What makes this IDC report interesting isn’t necessarily the consistent market growth or the sheer amount of investment in cloud products — it’s the fact that, for the first time, the amount spent on shared cloud infrastructure will eclipse spending on traditional IT gear for data centers.

ZDNet has a solid writeup worth a browse.

Your Inflight Entertainment

Mechanical keyboards are hitting the mainstream to the mixed horror and delight of keyboard hobbyists everywhere.

David Owen’s article “The Obsessive Pleasures of Mechanical-Keyboard Tinkerers” for the New Yorker shed some whimsical light on a topic many of us in tech-land have loved for years. It’s a wonderful homage to the hobby and was a favorite amongst the Seaplane team this quarter. We’ve never felt so exposed or so seen.
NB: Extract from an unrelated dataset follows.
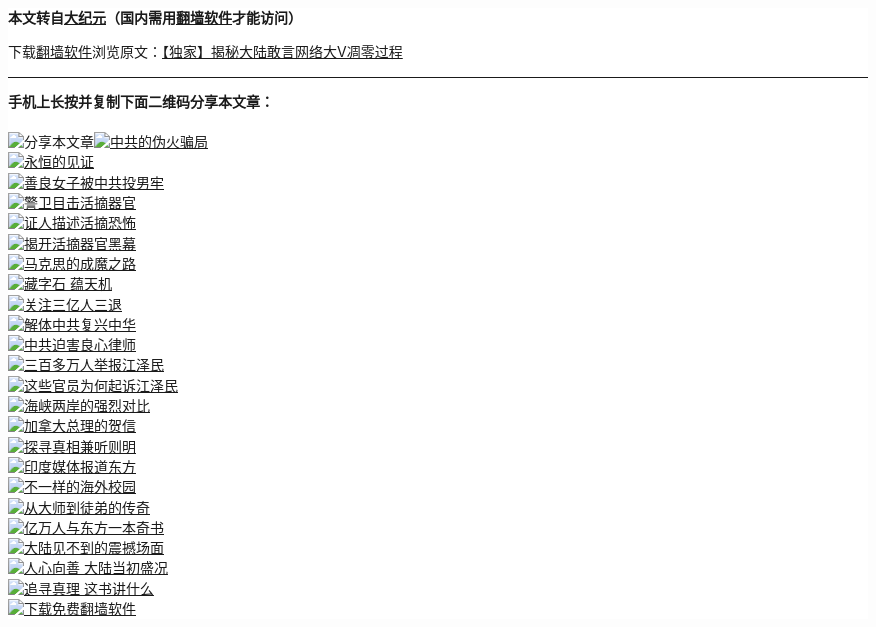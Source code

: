 <strong>本文转自<a href="https://www.epochtimes.com">大纪元</a>（国内需用<a href="https://github.com/19920513/www/blob/master/README.md#8">翻墙软件</a>才能访问）</strong><p>下载<a href="https://github.com/19920513/www/blob/master/README.md#8">翻墙软件</a>浏览原文：<a href="https://www.epochtimes.com/gb/20/10/8/n12460942.htm">【独家】揭秘大陆敢言网络大V凋零过程</a></p><hr>

<strong>手机上长按并复制下面二维码分享本文章：</strong><br><br><img src="https://chart.apis.google.com/chart?cht=qr&chs=240x240&choe=UTF-8&chld=M|2&chl=https://github.com/19920513/djy/blob/master/gb/20/10/8/n12460942.md%231" title="分享本文章"></td><td VALIGN=TOP><a href="https://github.com/19920513/djy/blob/master/gb/16/1/21/n4622075.md?dfh#1" target="_blank"><img src="https://raw.githubusercontent.com/19920513/djy/master/gb/300/wei-f1.jpg" title="中共的伪火骗局"  alt="中共的伪火骗局"></a><br><a href="https://github.com/19920513/www/blob/master/README.md?dfh#9" target="_blank"><img src="https://raw.githubusercontent.com/19920513/djy/master/gb/300/yong-h.jpg" title="永恒的见证"  alt="永恒的见证"></a><br><a href="https://github.com/19920513/djy/blob/master/gb/13/9/29/n3974789.md?dfh#1" target="_blank"><img src="https://raw.githubusercontent.com/19920513/djy/master/gb/300/shang-lnz.jpg" title="善良女子被中共投男牢"  alt="善良女子被中共投男牢"></a><br><a href="https://github.com/19920513/djy/blob/master/gb/16/3/16/n4663449.md?dfh#1" target="_blank"><img src="https://raw.githubusercontent.com/19920513/djy/master/gb/300/huo-z3.jpg" title="警卫目击活摘器官"  alt="警卫目击活摘器官"></a><br><a href="https://github.com/19920513/djy/blob/master/gb/16/8/7/n8177641.md?dfh#1" target="_blank"><img src="https://raw.githubusercontent.com/19920513/djy/master/gb/300/huo-z4.jpg" title="证人描述活摘恐怖"  alt="证人描述活摘恐怖"></a><br><a href="https://github.com/19920513/djy/blob/master/gb/10/4/19/n2881569.md?dfh#1" target="_blank"><img src="https://raw.githubusercontent.com/19920513/djy/master/gb/300/huo-z1.jpg" title="揭开活摘器官黑幕"  alt="揭开活摘器官黑幕"></a><br><a href="https://github.com/19920513/djy/blob/master/gb/10/11/7/n3077476.md?dfh#1" target="_blank"><img src="https://raw.githubusercontent.com/19920513/djy/master/gb/300/ma-ks.jpg" title="马克思的成魔之路"  alt="马克思的成魔之路"></a><br><a href="https://github.com/19920513/djy/blob/master/gb/14/6/9/n4173977.md?dfh#1" target="_blank"><img src="https://raw.githubusercontent.com/19920513/djy/master/gb/300/chang-zs.jpg" title="藏字石 蕴天机"  alt="藏字石 蕴天机"></a><br><a href="https://github.com/19920513/djy/blob/master/gb/18/5/10/n10381511.md?dfh#1" target="_blank"><img src="https://raw.githubusercontent.com/19920513/djy/master/gb/300/st1.jpg" title="关注三亿人三退"  alt="关注三亿人三退"></a><br><a href="https://github.com/19920513/djy/blob/master/gb/18/3/21/n10237682.md?dfh#1" target="_blank"><img src="https://raw.githubusercontent.com/19920513/djy/master/gb/300/jie-t.jpg" title="解体中共复兴中华"  alt="解体中共复兴中华"></a><br><a href="https://github.com/19920513/djy/blob/master/gb/9/2/9/n2422991.md?dfh#1" target="_blank"><img src="https://raw.githubusercontent.com/19920513/djy/master/gb/300/gao-zs.jpg" title="中共迫害良心律师"  alt="中共迫害良心律师"></a><br><a href="https://github.com/19920513/djy/blob/master/gb/18/12/9/n10900044.md?dfh#1" target="_blank"><img src="https://raw.githubusercontent.com/19920513/djy/master/gb/300/sj1.jpg" title="三百多万人举报江泽民"  alt="三百多万人举报江泽民"></a><br><a href="https://github.com/19920513/djy/blob/master/gb/18/8/28/n10672014.md?dfh#1" target="_blank"><img src="https://raw.githubusercontent.com/19920513/djy/master/gb/300/sj2.jpg" title="这些官员为何起诉江泽民"  alt="这些官员为何起诉江泽民"></a><br><a href="https://github.com/19920513/djy/blob/master/gb/8/12/18/n2367165.md?dfh#1" target="_blank"><img src="https://raw.githubusercontent.com/19920513/djy/master/gb/300/liangan.jpg" title="海峡两岸的强烈对比"  alt="海峡两岸的强烈对比"></a><br><a href="https://github.com/19920513/djy/blob/master/gb/15/12/10/n4593139.md?dfh#1" target="_blank"><img src="https://raw.githubusercontent.com/19920513/djy/master/gb/300/jia-ndzl.jpg" title="加拿大总理的贺信"  alt="加拿大总理的贺信"></a><br><a href="https://github.com/19920513/djy/blob/master/gb/11/6/17/n3289382.md?dfh#1" target="_blank"><img src="https://raw.githubusercontent.com/19920513/djy/master/gb/300/xiao-wd.jpg" title="探寻真相兼听则明"  alt="探寻真相兼听则明"></a><br><a href="https://github.com/19920513/djy/blob/master/gb/18/10/27/n10812623.md?dfh#1" target="_blank"><img src="https://raw.githubusercontent.com/19920513/djy/master/gb/300/yindu.jpg" title="印度媒体报道东方"  alt="印度媒体报道东方"></a><br><a href="https://github.com/19920513/djy/blob/master/gb/18/6/9/n10469652.md?dfh#1" target="_blank"><img src="https://raw.githubusercontent.com/19920513/djy/master/gb/300/xie-j.jpg" title="不一样的海外校园"  alt="不一样的海外校园"></a><br><a href="https://github.com/19920513/djy/blob/master/gb/7/4/5/n1669415.md?dfh#1" target="_blank"><img src="https://raw.githubusercontent.com/19920513/djy/master/gb/300/li-up.jpg" title="从大师到徒弟的传奇"  alt="从大师到徒弟的传奇"></a><br><a href="https://github.com/19920513/djy/blob/master/gb/17/5/26/n9191512.md?dfh#1" target="_blank"><img src="https://raw.githubusercontent.com/19920513/djy/master/gb/300/zfl2.jpg" title="亿万人与东方一本奇书"  alt="亿万人与东方一本奇书"></a><br><a href="https://github.com/19920513/djy/blob/master/gb/13/11/27/n4020290.md?dfh#1" target="_blank"><img src="https://raw.githubusercontent.com/19920513/djy/master/gb/300/zhen-h.jpg" title="大陆见不到的震撼场面"  alt="大陆见不到的震撼场面"></a><br><a href="https://github.com/19920513/djy/blob/master/gb/15/7/17/n4482910.md?dfh#1" target="_blank"><img src="https://raw.githubusercontent.com/19920513/djy/master/gb/300/dalu-sk.jpg" title="人心向善 大陆当初盛况"  alt="人心向善 大陆当初盛况"></a><br><a href="https://github.com/19920513/djy/blob/master/gb/19/1/5/n10955468.md?dfh#1" target="_blank"><img src="https://raw.githubusercontent.com/19920513/djy/master/gb/300/zfl1.jpg" title="追寻真理 这书讲什么"  alt="追寻真理 这书讲什么"></a><br><a href="https://github.com/19920513/www/blob/master/README.md?dfh#1" target="_blank"><img src="https://raw.githubusercontent.com/19920513/djy/master/gb/300/fq1.jpg" title="下载免费翻墙软件"  alt="下载免费翻墙软件"></a><br></td></tr></table>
Of course this made us wonder, are there any mouse (mice?) hobbyists? The answer is, naturally, of course. Whether it’s stylish, limited-edition ultralight mice from finalmouse or vertical mice of all stripes, if there’s hardware to customize you can bet there’s someone out there attacking it with a screwdriver. Or a 3D printer — shout out to Chocofi!

That does it for this Industry Flyover. Thank you for flying with Seaplane, and we’ll see you next quarter!